Project Euler (named after Leonhard Euler) is a website dedicated to a series of computational problems intended to be solved with computer programs. The project attracts graduates and students interested in mathematics and computer programming. Since its creation in 2001 by Colin Hughes, Project Euler has gained notability and popularity worldwide. It includes 1007 problems as of July 2026, with a new one added approximately every week. Problems are of varying difficulty, but each is solvable in less than a minute of CPU time using an efficient algorithm on a modestly powered computer.

==Features of the site==
A forum specific to each question may be viewed after the user has correctly answered the given question. Problems can be sorted on ID, number solved and difficulty. Participants can track their progress through achievement levels based on the number of problems solved. A new level is reached for every 25 problems solved. Special awards exist for solving special combinations of problems. For instance, there is an award for solving fifty prime numbered problems. A special "Eulerians" level exists to track achievement based on the fastest fifty solvers of recent problems so that newer members can compete without solving older problems.

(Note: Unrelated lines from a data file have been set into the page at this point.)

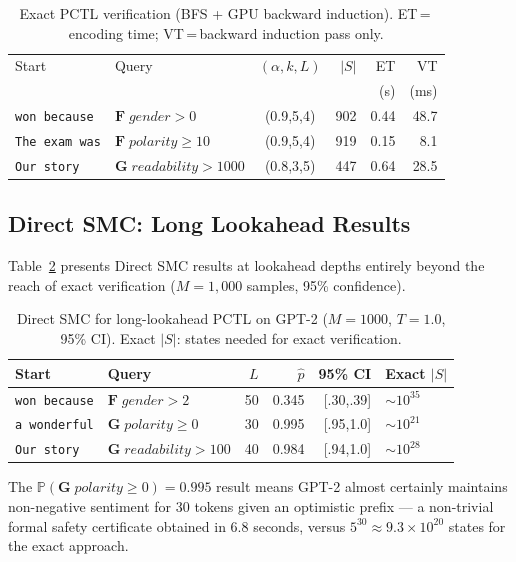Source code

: \documentclass{article}
\newcommand{\Prob}{\mathbb{P}}
\begin{document}
\begin{table}[tb]
\centering
\small
\caption{Exact PCTL verification (BFS + GPU backward induction).
ET\,=\,encoding time; VT\,=\,backward induction pass only.}
\label{tab:exact}
\begin{tabular}{p{1.4cm}p{2.0cm}crrr}
\toprule
Start & Query & $(\alpha,k,L)$ & $|S|$ & ET & VT \\
 & & & & (s) & (ms) \\
\midrule
\texttt{won because}
  & $\mathbf{F}\;\textit{gender}{>}0$    & (0.9,5,4) & 902 & 0.44 & 48.7 \\
\texttt{The exam was}
  & $\mathbf{F}\;\textit{polarity}{\ge}10$ & (0.9,5,4) & 919 & 0.15 &  8.1 \\
\texttt{Our story}
  & $\mathbf{G}\;\textit{readability}{>}1000$ & (0.8,3,5) & 447 & 0.64 & 28.5 \\
\bottomrule
\end{tabular}
\end{table}

\subsection{Direct SMC: Long Lookahead Results}

Table~\ref{tab:dsmc} presents Direct SMC results at lookahead depths entirely
beyond the reach of exact verification ($M{=}1{,}000$ samples, 95\% confidence).

\begin{table}[tb]
\centering
\small
\caption{Direct SMC for long-lookahead PCTL on GPT-2 ($M{=}1000$, $T{=}1.0$,
95\% CI). Exact $|S|$: states needed for exact verification.}
\label{tab:dsmc}
\begin{tabular}{p{1.3cm}p{1.8cm}rrrl}
\toprule
Start & Query & $L$ & $\hat{p}$ & 95\% CI & Exact $|S|$ \\
\midrule
\texttt{won because}
  & $\mathbf{F}\;\textit{gender}{>}2$
  & 50 & 0.345 & [.30,.39] & ${\sim}10^{35}$ \\
\texttt{a wonderful}
  & $\mathbf{G}\;\textit{polarity}{\ge}0$
  & 30 & 0.995 & [.95,1.0] & ${\sim}10^{21}$ \\
\texttt{Our story}
  & $\mathbf{G}\;\textit{readability}{>}100$
  & 40 & 0.984 & [.94,1.0] & ${\sim}10^{28}$ \\
\bottomrule
\end{tabular}
\end{table}

The $\Prob(\mathbf{G}\;\textit{polarity}{\ge}0) = 0.995$ result means GPT-2 almost
certainly maintains non-negative sentiment for 30 tokens given an optimistic
prefix — a non-trivial formal safety certificate obtained in 6.8 seconds,
versus $5^{30} \approx 9.3 \times 10^{20}$ states for the exact approach.
\end{document}

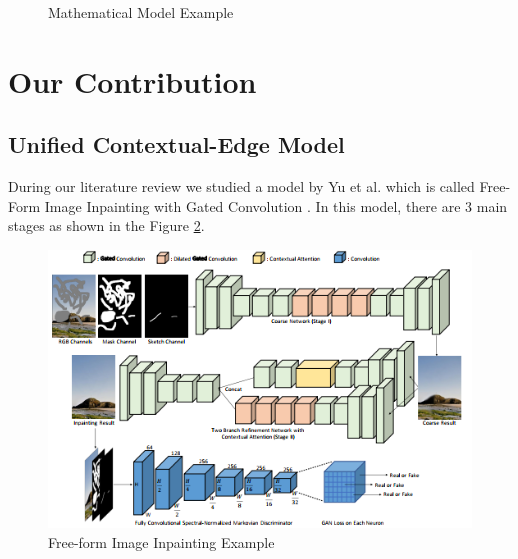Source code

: \begin{figure}[!ht]
        \hspace{0.02\columnwidth}
        \vspace*{3mm}
        \caption{Mathematical Model Example}
    \label{fig:mathmodel}
\end{figure}

\section{Our Contribution}

\subsection{Unified Contextual-Edge Model}
During our literature review we studied a model by Yu et al. which is called Free-Form Image Inpainting with Gated Convolution \cite{freeform_inpainting}. In this model, there are 3 main stages as shown in the Figure \ref{fig:freeform}.

\begin{figure}[h!]
    \centering
    \includegraphics[scale=0.5]{figures/chapter5/Free-form.PNG}
    \vspace*{3mm}
    \caption{Free-form Image Inpainting Example \cite{freeform_inpainting}}
    \label{fig:freeform}
\end{figure}

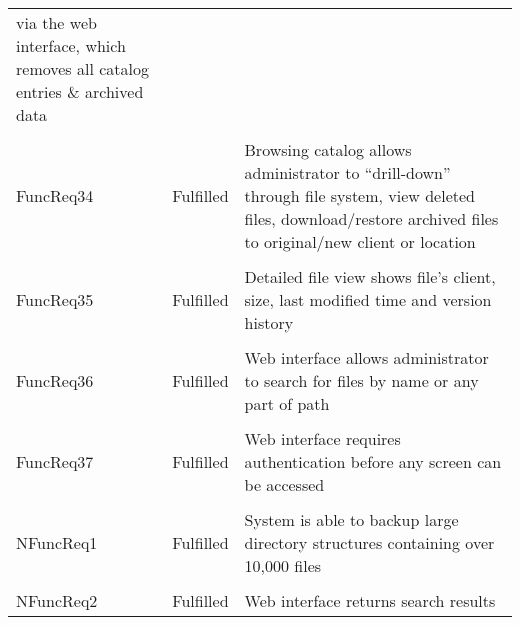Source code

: \begin{longtable}{ l l p{5cm} }
                                                      via the web interface,
                                                      which removes all catalog
                                                      entries \& archived data
    \\ \\
    FuncReq34           & Fulfilled                 & Browsing catalog allows
                                                      administrator to
                                                      ``drill-down'' through
                                                      file system, view deleted
                                                      files, download/restore
                                                      archived files to
                                                      original/new client or
                                                      location
    \\ \\
    FuncReq35           & Fulfilled                 & Detailed file view shows
                                                      file's client, size, last
                                                      modified time and version
                                                      history
    \\ \\
    FuncReq36           & Fulfilled                 & Web interface allows
                                                      administrator to search
                                                      for files by name or any
                                                      part of path
    \\ \\
    FuncReq37           & Fulfilled                 & Web interface requires
                                                      authentication before any
                                                      screen can be accessed
    \\ \\
    NFuncReq1           & Fulfilled                 & System is able to backup
                                                      large directory
                                                      structures containing
                                                      over 10,000 files
    \\ \\
    NFuncReq2           & Fulfilled                 & Web interface returns
                                                      search results

\end{longtable}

== Example problem and solutions ==
The first Project Euler problem is Multiples of 3 and 5
If we list all the natural numbers below 10 that are multiples of 3 or 5, we get 3, 5, 6 and 9. The sum of these multiples is 23.

Find the sum of all the multiples of 3 or 5 below 1000.

It is a difficulty level 0 problem, indicating it is one of the easiest on the site. The initial approach a beginner can come up with is a bruteforce attempt. Given the upper bound of 1000 in this case, a bruteforce is easily achievable for most current home computers. A Python code that solves it is presented below.

def solve(limit: int) -> int:
    total = 0
    for i in range(limit):
        if i % 3 == 0 or i % 5 == 0:
            total += i
    return total

print(solve(1000))

This solution has a Big O notation of $O(n)$. A user could keep refining their solution for any given problem further. In this case, there exists a constant time solution for the problem.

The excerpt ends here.